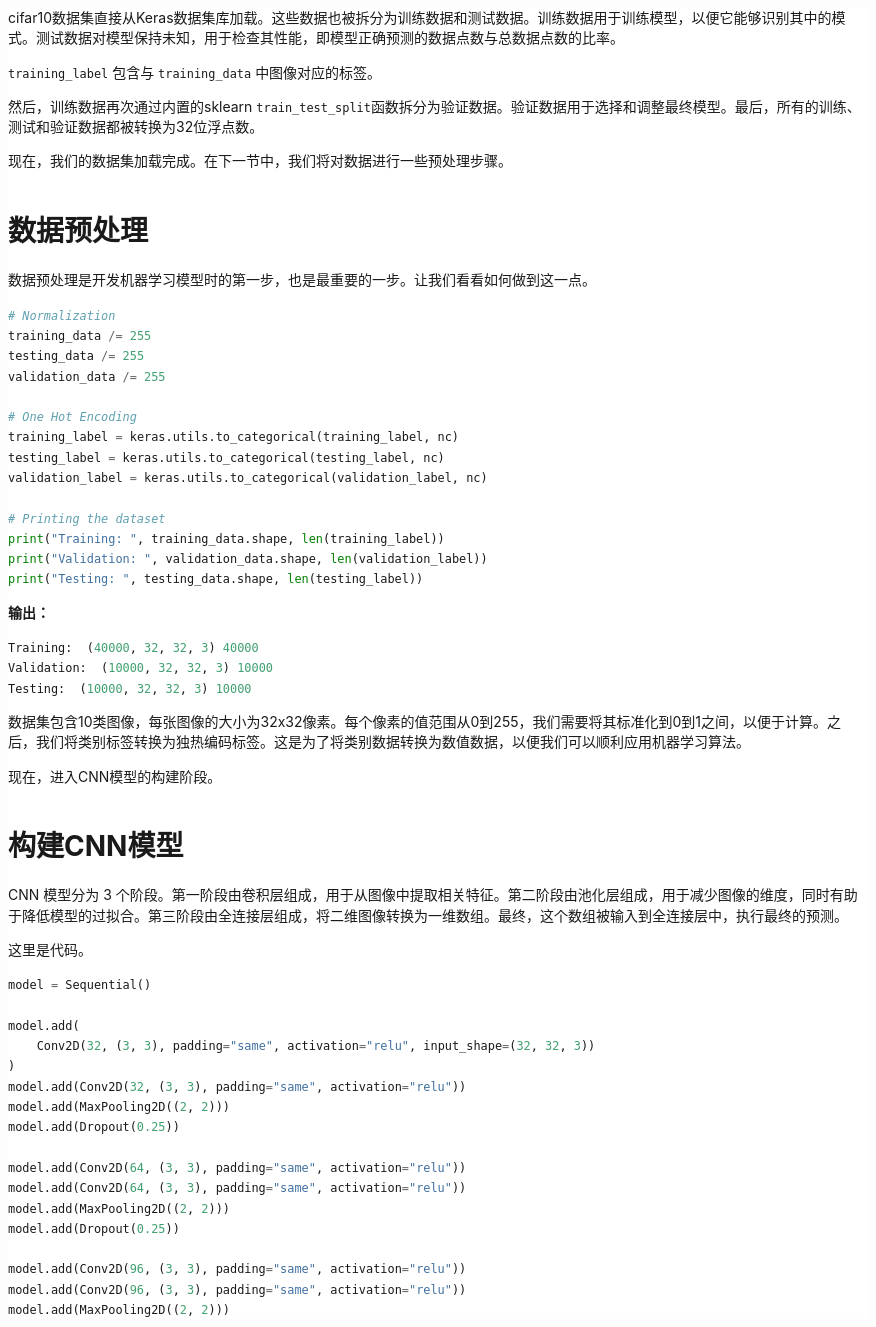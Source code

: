 cifar10数据集直接从Keras数据集库加载。这些数据也被拆分为训练数据和测试数据。训练数据用于训练模型，以便它能够识别其中的模式。测试数据对模型保持未知，用于检查其性能，即模型正确预测的数据点数与总数据点数的比率。

`training_label` 包含与 `training_data` 中图像对应的标签。

然后，训练数据再次通过内置的sklearn `train_test_split`函数拆分为验证数据。验证数据用于选择和调整最终模型。最后，所有的训练、测试和验证数据都被转换为32位浮点数。

现在，我们的数据集加载完成。在下一节中，我们将对数据进行一些预处理步骤。

# 数据预处理

数据预处理是开发机器学习模型时的第一步，也是最重要的一步。让我们看看如何做到这一点。

```py
# Normalization
training_data /= 255
testing_data /= 255
validation_data /= 255

# One Hot Encoding
training_label = keras.utils.to_categorical(training_label, nc)
testing_label = keras.utils.to_categorical(testing_label, nc)
validation_label = keras.utils.to_categorical(validation_label, nc)

# Printing the dataset
print("Training: ", training_data.shape, len(training_label))
print("Validation: ", validation_data.shape, len(validation_label))
print("Testing: ", testing_data.shape, len(testing_label))
```

**输出：**

```py
Training:  (40000, 32, 32, 3) 40000
Validation:  (10000, 32, 32, 3) 10000
Testing:  (10000, 32, 32, 3) 10000
```

数据集包含10类图像，每张图像的大小为32x32像素。每个像素的值范围从0到255，我们需要将其标准化到0到1之间，以便于计算。之后，我们将类别标签转换为独热编码标签。这是为了将类别数据转换为数值数据，以便我们可以顺利应用机器学习算法。

现在，进入CNN模型的构建阶段。

# 构建CNN模型

CNN 模型分为 3 个阶段。第一阶段由卷积层组成，用于从图像中提取相关特征。第二阶段由池化层组成，用于减少图像的维度，同时有助于降低模型的过拟合。第三阶段由全连接层组成，将二维图像转换为一维数组。最终，这个数组被输入到全连接层中，执行最终的预测。

这里是代码。

```py
model = Sequential()

model.add(
    Conv2D(32, (3, 3), padding="same", activation="relu", input_shape=(32, 32, 3))
)
model.add(Conv2D(32, (3, 3), padding="same", activation="relu"))
model.add(MaxPooling2D((2, 2)))
model.add(Dropout(0.25))

model.add(Conv2D(64, (3, 3), padding="same", activation="relu"))
model.add(Conv2D(64, (3, 3), padding="same", activation="relu"))
model.add(MaxPooling2D((2, 2)))
model.add(Dropout(0.25))

model.add(Conv2D(96, (3, 3), padding="same", activation="relu"))
model.add(Conv2D(96, (3, 3), padding="same", activation="relu"))
model.add(MaxPooling2D((2, 2)))
```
· · · · · · ·
_Your task:_ I'd like the data above duplicated exactly, with no pictures included.

_Answer to this exercise:_
Source code

: cifar10数据集直接从Keras数据集库加载。这些数据也被拆分为训练数据和测试数据。训练数据用于训练模型，以便它能够识别其中的模式。测试数据对模型保持未知，用于检查其性能，即模型正确预测的数据点数与总数据点数的比率。

`training_label` 包含与 `training_data` 中图像对应的标签。

然后，训练数据再次通过内置的sklearn `train_test_split`函数拆分为验证数据。验证数据用于选择和调整最终模型。最后，所有的训练、测试和验证数据都被转换为32位浮点数。

现在，我们的数据集加载完成。在下一节中，我们将对数据进行一些预处理步骤。

# 数据预处理

数据预处理是开发机器学习模型时的第一步，也是最重要的一步。让我们看看如何做到这一点。

```py
# Normalization
training_data /= 255
testing_data /= 255
validation_data /= 255

# One Hot Encoding
training_label = keras.utils.to_categorical(training_label, nc)
testing_label = keras.utils.to_categorical(testing_label, nc)
validation_label = keras.utils.to_categorical(validation_label, nc)

# Printing the dataset
print("Training: ", training_data.shape, len(training_label))
print("Validation: ", validation_data.shape, len(validation_label))
print("Testing: ", testing_data.shape, len(testing_label))
```

**输出：**

```py
Training:  (40000, 32, 32, 3) 40000
Validation:  (10000, 32, 32, 3) 10000
Testing:  (10000, 32, 32, 3) 10000
```

数据集包含10类图像，每张图像的大小为32x32像素。每个像素的值范围从0到255，我们需要将其标准化到0到1之间，以便于计算。之后，我们将类别标签转换为独热编码标签。这是为了将类别数据转换为数值数据，以便我们可以顺利应用机器学习算法。

现在，进入CNN模型的构建阶段。

# 构建CNN模型

CNN 模型分为 3 个阶段。第一阶段由卷积层组成，用于从图像中提取相关特征。第二阶段由池化层组成，用于减少图像的维度，同时有助于降低模型的过拟合。第三阶段由全连接层组成，将二维图像转换为一维数组。最终，这个数组被输入到全连接层中，执行最终的预测。

这里是代码。

```py
model = Sequential()

model.add(
    Conv2D(32, (3, 3), padding="same", activation="relu", input_shape=(32, 32, 3))
)
model.add(Conv2D(32, (3, 3), padding="same", activation="relu"))
model.add(MaxPooling2D((2, 2)))
model.add(Dropout(0.25))

model.add(Conv2D(64, (3, 3), padding="same", activation="relu"))
model.add(Conv2D(64, (3, 3), padding="same", activation="relu"))
model.add(MaxPooling2D((2, 2)))
model.add(Dropout(0.25))

model.add(Conv2D(96, (3, 3), padding="same", activation="relu"))
model.add(Conv2D(96, (3, 3), padding="same", activation="relu"))
model.add(MaxPooling2D((2, 2)))
```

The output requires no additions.